Copyright Amazon.com, Inc. or its affiliates. All Rights Reserved.

SPDX-License-Identifier: Apache-2.0


# Notebook for Financial Fraud data exploration 
***Please download the [banksim data](https://www.kaggle.com/datasets/ealaxi/banksim1) from Kaggle*** for financial fraud use case following the instructions in Readme (or *notebooks/download_data.ipynb*) first in order to run all the notebooks related to the financial fraud use case

The BankSim dataset is a simulated 6-month dataset with ~587K clean transactions and 7200 fraud transactions. The first CSV is the raw transaction data, and the second CSV is the transactions organized as a graph which the customer and merchants being the nodes, and the transaction as the edge.

## Table of Contents
1. Load raw transaction data
 * Make observations on (customer, merchant) transactions
2. Load raw graph network data
 * Compare with raw data 

In [None]:
import pandas as pd
import numpy as np

## Load in raw transaction data

In [None]:
raw_data_path = '../../data/01_raw/financial_fraud/bs140513_032310.csv'

raw_trans_data = pd.read_csv(raw_data_path)

raw_trans_data.shape

In [None]:
print(raw_trans_data.columns)

### Observation: raw trans data has more categorical variables(age, gender. zipcode) for customer and merchant(zip) than the network data

In [None]:
raw_trans_data.describe()

In [None]:
raw_trans_data_sorted = raw_trans_data.sort_values(by=['customer', 'step']).reset_index(drop=True)

In [None]:
raw_trans_data_sorted.head()

## Dive deeper into the transactions

### Observation: one customer can make multiple transactions at one merchant 

In [None]:
raw_trans_data_sorted.loc[
 (raw_trans_data_sorted.customer=="'C1093826151'")&(raw_trans_data_sorted.merchant=="'M348934600'")
].head()

In [None]:
known_fraud = raw_trans_data_sorted.loc[raw_trans_data_sorted.fraud==1]
known_fraud.head()

In [None]:
known_fraud.shape

### Observation: same (customer, merchant) pair can be flagged as fraud multiple times 

In [None]:
known_fraud[known_fraud.duplicated(subset=['customer', 'merchant'])].head()

In [None]:
known_fraud.loc[(known_fraud.customer=="'C1001065306'")&(known_fraud.merchant=="'M980657600'")]

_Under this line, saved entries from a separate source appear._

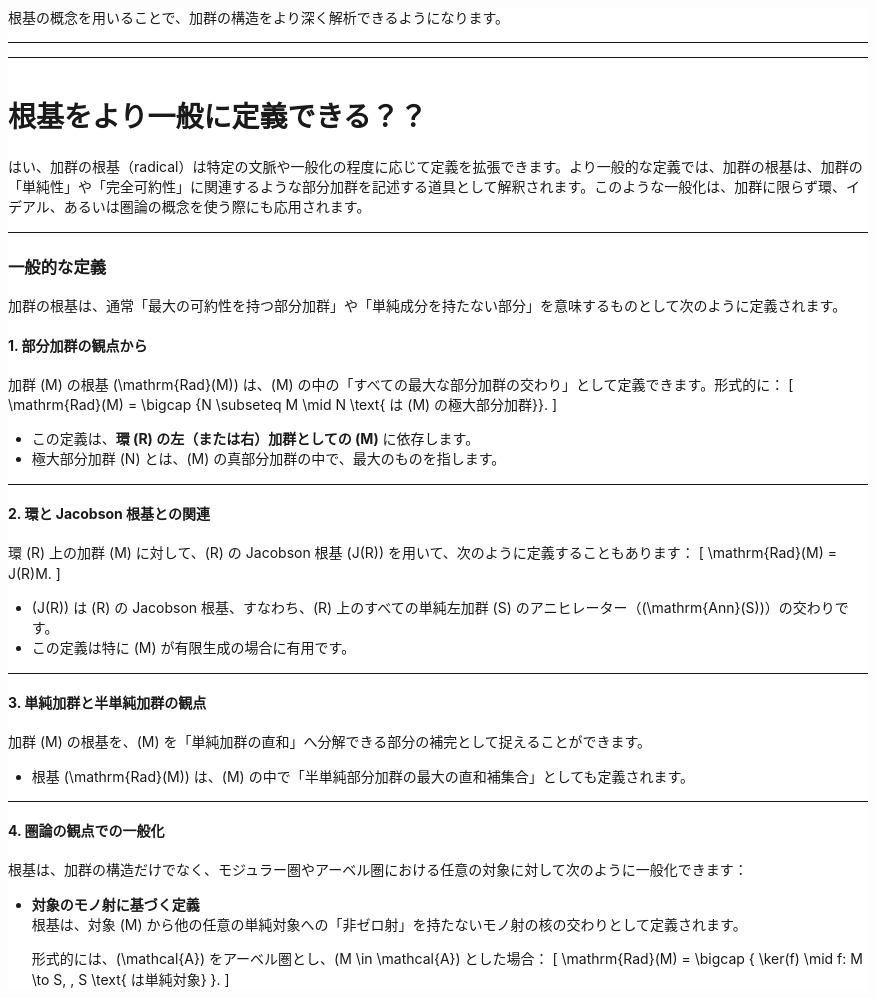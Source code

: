 根基の概念を用いることで、加群の構造をより深く解析できるようになります。

---
---

# 根基をより一般に定義できる？？
はい、加群の根基（radical）は特定の文脈や一般化の程度に応じて定義を拡張できます。より一般的な定義では、加群の根基は、加群の「単純性」や「完全可約性」に関連するような部分加群を記述する道具として解釈されます。このような一般化は、加群に限らず環、イデアル、あるいは圏論の概念を使う際にも応用されます。

---

### 一般的な定義

加群の根基は、通常「最大の可約性を持つ部分加群」や「単純成分を持たない部分」を意味するものとして次のように定義されます。

#### 1. **部分加群の観点から**
加群 \(M\) の根基 \(\mathrm{Rad}(M)\) は、\(M\) の中の「すべての最大な部分加群の交わり」として定義できます。形式的に：
\[
\mathrm{Rad}(M) = \bigcap \{N \subseteq M \mid N \text{ は \(M\) の極大部分加群}\}.
\]

- この定義は、**環 \(R\) の左（または右）加群としての \(M\)** に依存します。
- 極大部分加群 \(N\) とは、\(M\) の真部分加群の中で、最大のものを指します。

---

#### 2. **環と Jacobson 根基との関連**
環 \(R\) 上の加群 \(M\) に対して、\(R\) の Jacobson 根基 \(J(R)\) を用いて、次のように定義することもあります：
\[
\mathrm{Rad}(M) = J(R)M.
\]
- \(J(R)\) は \(R\) の Jacobson 根基、すなわち、\(R\) 上のすべての単純左加群 \(S\) のアニヒレーター（\(\mathrm{Ann}(S)\)）の交わりです。
- この定義は特に \(M\) が有限生成の場合に有用です。

---

#### 3. **単純加群と半単純加群の観点**
加群 \(M\) の根基を、\(M\) を「単純加群の直和」へ分解できる部分の補完として捉えることができます。  
- 根基 \(\mathrm{Rad}(M)\) は、\(M\) の中で「半単純部分加群の最大の直和補集合」としても定義されます。

---

#### 4. **圏論の観点での一般化**
根基は、加群の構造だけでなく、モジュラー圏やアーベル圏における任意の対象に対して次のように一般化できます：

- **対象のモノ射に基づく定義**  
  根基は、対象 \(M\) から他の任意の単純対象への「非ゼロ射」を持たないモノ射の核の交わりとして定義されます。
  
  形式的には、\(\mathcal{A}\) をアーベル圏とし、\(M \in \mathcal{A}\) とした場合：
  \[
  \mathrm{Rad}(M) = \bigcap \{ \ker(f) \mid f: M \to S, \, S \text{ は単純対象} \}.
  \]
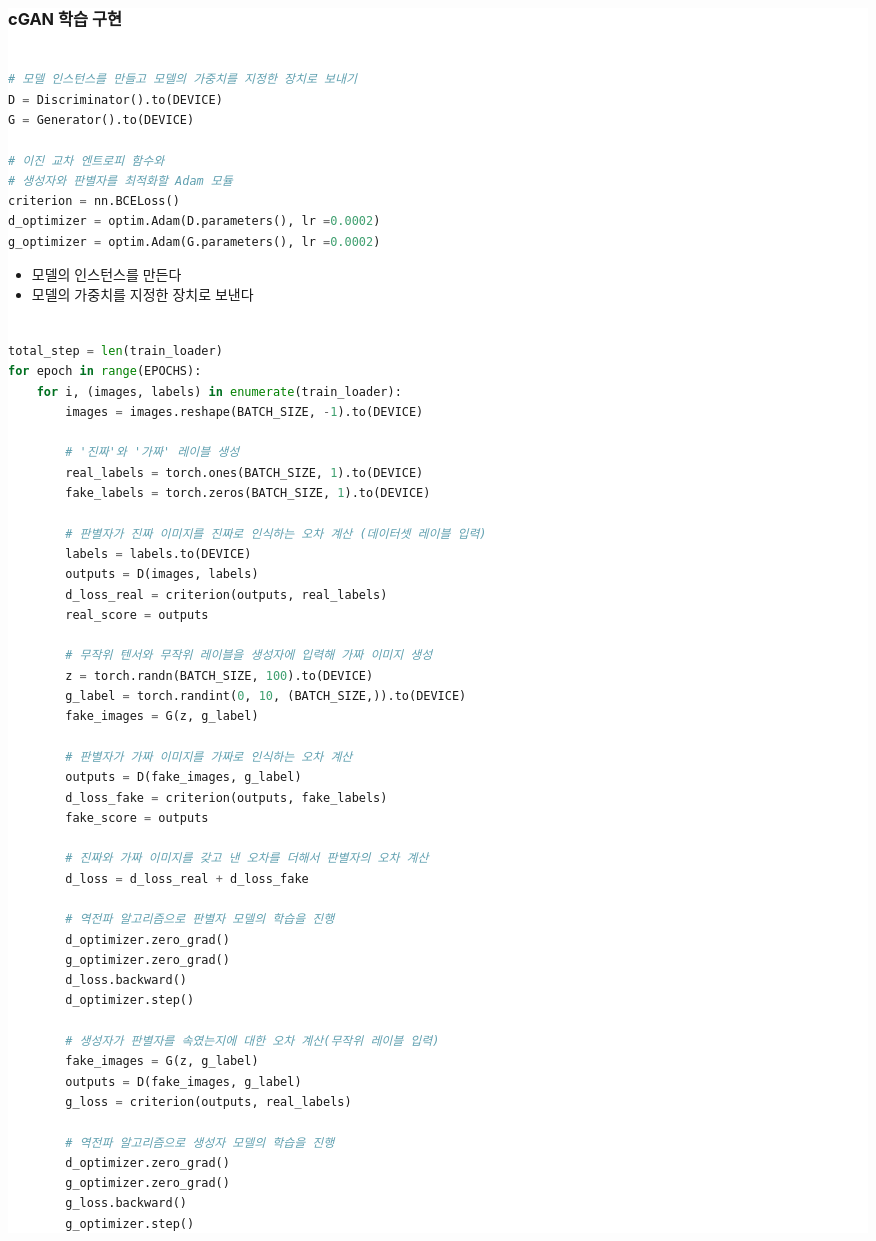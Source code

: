 
### cGAN 학습 구현

```py

# 모델 인스턴스를 만들고 모델의 가중치를 지정한 장치로 보내기
D = Discriminator().to(DEVICE)
G = Generator().to(DEVICE)

# 이진 교차 엔트로피 함수와
# 생성자와 판별자를 최적화할 Adam 모듈
criterion = nn.BCELoss()
d_optimizer = optim.Adam(D.parameters(), lr =0.0002)
g_optimizer = optim.Adam(G.parameters(), lr =0.0002)
```

- 모델의 인스턴스를 만든다
- 모델의 가중치를 지정한 장치로 보낸다

```py

total_step = len(train_loader)
for epoch in range(EPOCHS):
    for i, (images, labels) in enumerate(train_loader):
        images = images.reshape(BATCH_SIZE, -1).to(DEVICE)
        
        # '진짜'와 '가짜' 레이블 생성
        real_labels = torch.ones(BATCH_SIZE, 1).to(DEVICE)
        fake_labels = torch.zeros(BATCH_SIZE, 1).to(DEVICE)

        # 판별자가 진짜 이미지를 진짜로 인식하는 오차 계산 (데이터셋 레이블 입력)
        labels = labels.to(DEVICE)
        outputs = D(images, labels)
        d_loss_real = criterion(outputs, real_labels)
        real_score = outputs
    
        # 무작위 텐서와 무작위 레이블을 생성자에 입력해 가짜 이미지 생성
        z = torch.randn(BATCH_SIZE, 100).to(DEVICE)
        g_label = torch.randint(0, 10, (BATCH_SIZE,)).to(DEVICE)
        fake_images = G(z, g_label)
        
        # 판별자가 가짜 이미지를 가짜로 인식하는 오차 계산
        outputs = D(fake_images, g_label)
        d_loss_fake = criterion(outputs, fake_labels)
        fake_score = outputs
        
        # 진짜와 가짜 이미지를 갖고 낸 오차를 더해서 판별자의 오차 계산
        d_loss = d_loss_real + d_loss_fake
        
        # 역전파 알고리즘으로 판별자 모델의 학습을 진행
        d_optimizer.zero_grad()
        g_optimizer.zero_grad()
        d_loss.backward()
        d_optimizer.step()
        
        # 생성자가 판별자를 속였는지에 대한 오차 계산(무작위 레이블 입력)
        fake_images = G(z, g_label)
        outputs = D(fake_images, g_label)
        g_loss = criterion(outputs, real_labels)

        # 역전파 알고리즘으로 생성자 모델의 학습을 진행
        d_optimizer.zero_grad()
        g_optimizer.zero_grad()
        g_loss.backward()
        g_optimizer.step()
```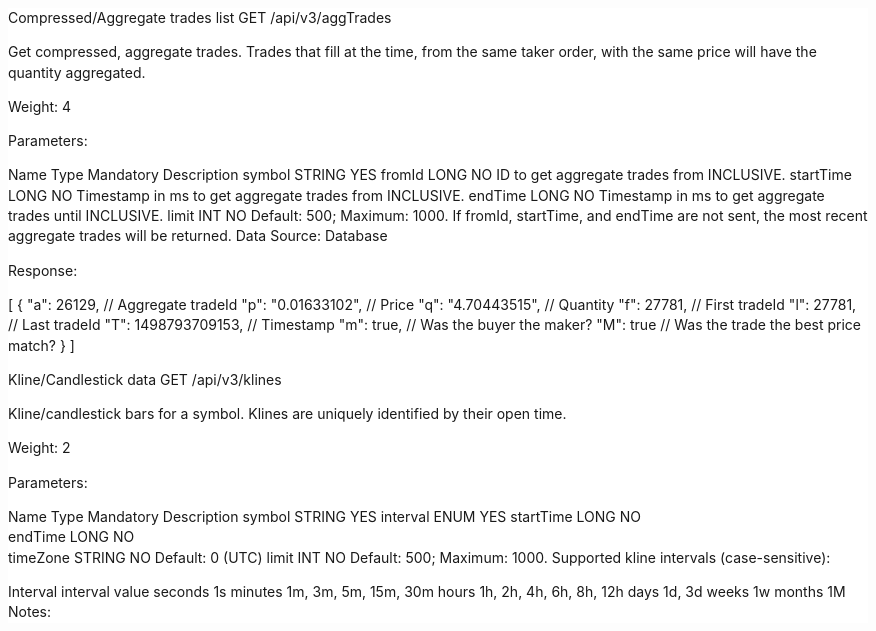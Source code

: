 Compressed/Aggregate trades list
GET /api/v3/aggTrades

Get compressed, aggregate trades. Trades that fill at the time, from the same taker order, with the same price will have the quantity aggregated.

Weight: 4

Parameters:

Name	Type	Mandatory	Description
symbol	STRING	YES	
fromId	LONG	NO	ID to get aggregate trades from INCLUSIVE.
startTime	LONG	NO	Timestamp in ms to get aggregate trades from INCLUSIVE.
endTime	LONG	NO	Timestamp in ms to get aggregate trades until INCLUSIVE.
limit	INT	NO	Default: 500; Maximum: 1000.
If fromId, startTime, and endTime are not sent, the most recent aggregate trades will be returned.
Data Source: Database

Response:

[
  {
    "a": 26129,         // Aggregate tradeId
    "p": "0.01633102",  // Price
    "q": "4.70443515",  // Quantity
    "f": 27781,         // First tradeId
    "l": 27781,         // Last tradeId
    "T": 1498793709153, // Timestamp
    "m": true,          // Was the buyer the maker?
    "M": true           // Was the trade the best price match?
  }
]


Kline/Candlestick data
GET /api/v3/klines

Kline/candlestick bars for a symbol. Klines are uniquely identified by their open time.

Weight: 2

Parameters:

Name	Type	Mandatory	Description
symbol	STRING	YES	
interval	ENUM	YES	
startTime	LONG	NO	
endTime	LONG	NO	
timeZone	STRING	NO	Default: 0 (UTC)
limit	INT	NO	Default: 500; Maximum: 1000.
Supported kline intervals (case-sensitive):

Interval	interval value
seconds	1s
minutes	1m, 3m, 5m, 15m, 30m
hours	1h, 2h, 4h, 6h, 8h, 12h
days	1d, 3d
weeks	1w
months	1M
Notes:
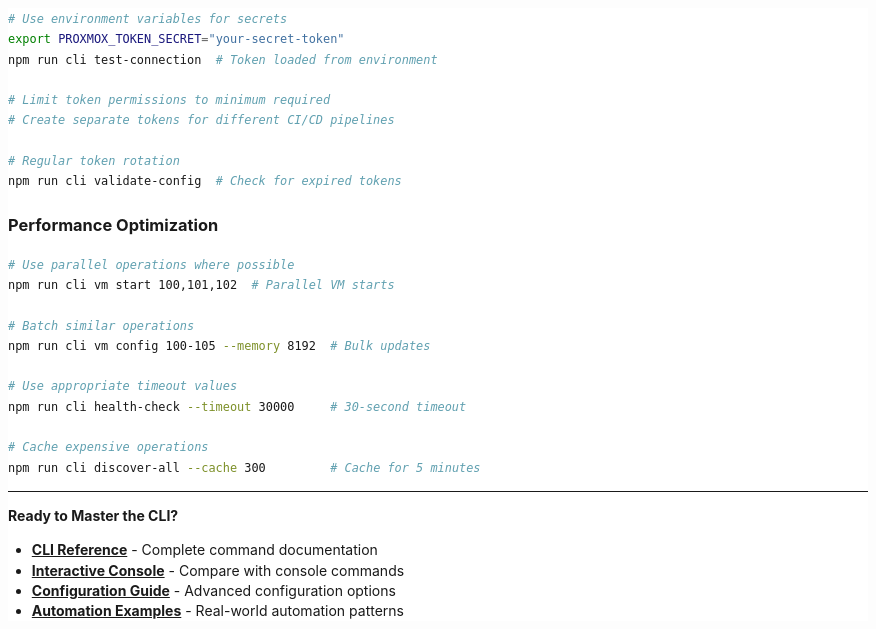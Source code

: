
 ```bash
# Use environment variables for secrets
export PROXMOX_TOKEN_SECRET="your-secret-token"
npm run cli test-connection  # Token loaded from environment

# Limit token permissions to minimum required
# Create separate tokens for different CI/CD pipelines

# Regular token rotation
npm run cli validate-config  # Check for expired tokens
```

### Performance Optimization

```bash
# Use parallel operations where possible
npm run cli vm start 100,101,102  # Parallel VM starts

# Batch similar operations
npm run cli vm config 100-105 --memory 8192  # Bulk updates

# Use appropriate timeout values
npm run cli health-check --timeout 30000     # 30-second timeout

# Cache expensive operations
npm run cli discover-all --cache 300         # Cache for 5 minutes
```

---

**Ready to Master the CLI?**

- **[CLI Reference](../reference/cli-reference.md)** - Complete command documentation
- **[Interactive Console](interactive-console.md)** - Compare with console commands
- **[Configuration Guide](../reference/configuration.md)** - Advanced configuration options
- **[Automation Examples](../examples/integration-patterns.md)** - Real-world automation patterns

### Observation: for same customer on same category purchase, the fraud flag can be different 

In [None]:
raw_trans_data_sorted.loc[(raw_trans_data_sorted.customer=="'C1000148617'")&(raw_trans_data_sorted.category=="'es_health'")]

## Load in the raw network data 

In [None]:
raw_net_data_path = '../../data/01_raw/financial_fraud/bsNET140513_032310.csv'

In [None]:
raw_net_data = pd.read_csv(raw_net_data_path)

In [None]:
raw_net_data.shape

In [None]:
raw_net_data.columns

### Observation: Source is the customer id, Target is the merchant id and Weight is the transaction amount

Most of the features are available in in the raw transaction data instead

In [None]:
raw_net_data.loc[(raw_net_data.Source=="'C1093826151'")&(raw_net_data.Target=="'M348934600'")].head()

In [None]:
raw_trans_data_sorted.loc[
 (raw_trans_data_sorted.customer=="'C1093826151'")
 &(raw_trans_data_sorted.merchant=="'M348934600'")
].head()

# References

Edgar Alonso Lopez-Rojas and Stefan Axelsson. 2014. BANKSIM: A BANK PAYMENTS SIMULATOR FOR FRAUD DETECTION RESEARCH.